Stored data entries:
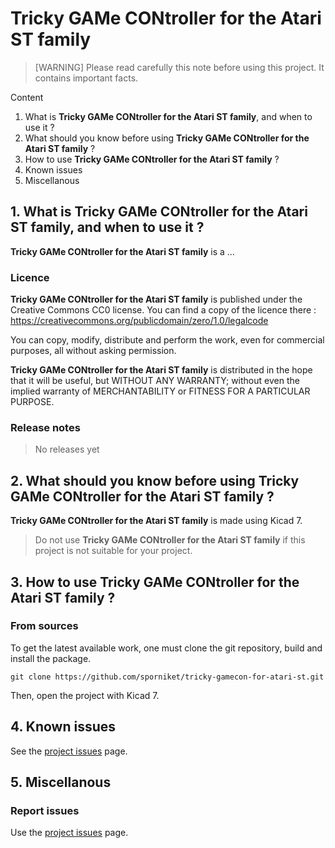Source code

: # Tricky GAMe CONtroller for the Atari ST family

> [WARNING] Please read carefully this note before using this project. It contains important facts.

Content

1. What is **Tricky GAMe CONtroller for the Atari ST family**, and when to use it ?
2. What should you know before using **Tricky GAMe CONtroller for the Atari ST family** ?
3. How to use **Tricky GAMe CONtroller for the Atari ST family** ?
4. Known issues
5. Miscellanous

## 1. What is **Tricky GAMe CONtroller for the Atari ST family**, and when to use it ?

**Tricky GAMe CONtroller for the Atari ST family** is a ...


### Licence

**Tricky GAMe CONtroller for the Atari ST family** is published under the Creative Commons CC0 license. You can find a copy of the licence there : https://creativecommons.org/publicdomain/zero/1.0/legalcode

You can copy, modify, distribute and perform the work, even for commercial purposes, all without asking permission.

**Tricky GAMe CONtroller for the Atari ST family** is distributed in the hope that it will be useful, but WITHOUT ANY WARRANTY; without even the implied warranty of MERCHANTABILITY or FITNESS FOR A PARTICULAR PURPOSE.

### Release notes

> No releases yet

## 2. What should you know before using **Tricky GAMe CONtroller for the Atari ST family** ?

**Tricky GAMe CONtroller for the Atari ST family** is made using Kicad 7.

> Do not use **Tricky GAMe CONtroller for the Atari ST family** if this project is not suitable for your project.

## 3. How to use **Tricky GAMe CONtroller for the Atari ST family** ?

### From sources

To get the latest available work, one must clone the git repository, build and install the package.

	git clone https://github.com/sporniket/tricky-gamecon-for-atari-st.git

Then, open the project with Kicad 7.

## 4. Known issues
See the [project issues](https://github.com/sporniket/tricky-gamecon-for-atari-st/issues) page.

## 5. Miscellanous

### Report issues
Use the [project issues](https://github.com/sporniket/tricky-gamecon-for-atari-st/issues) page.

### PROMPT
Working through the entries above, copy every line in which "this" is found.

### ANSWER SPACE
> [WARNING] Please read carefully this note before using this project. It contains important facts.
> Do not use **Tricky GAMe CONtroller for the Atari ST family** if this project is not suitable for your project.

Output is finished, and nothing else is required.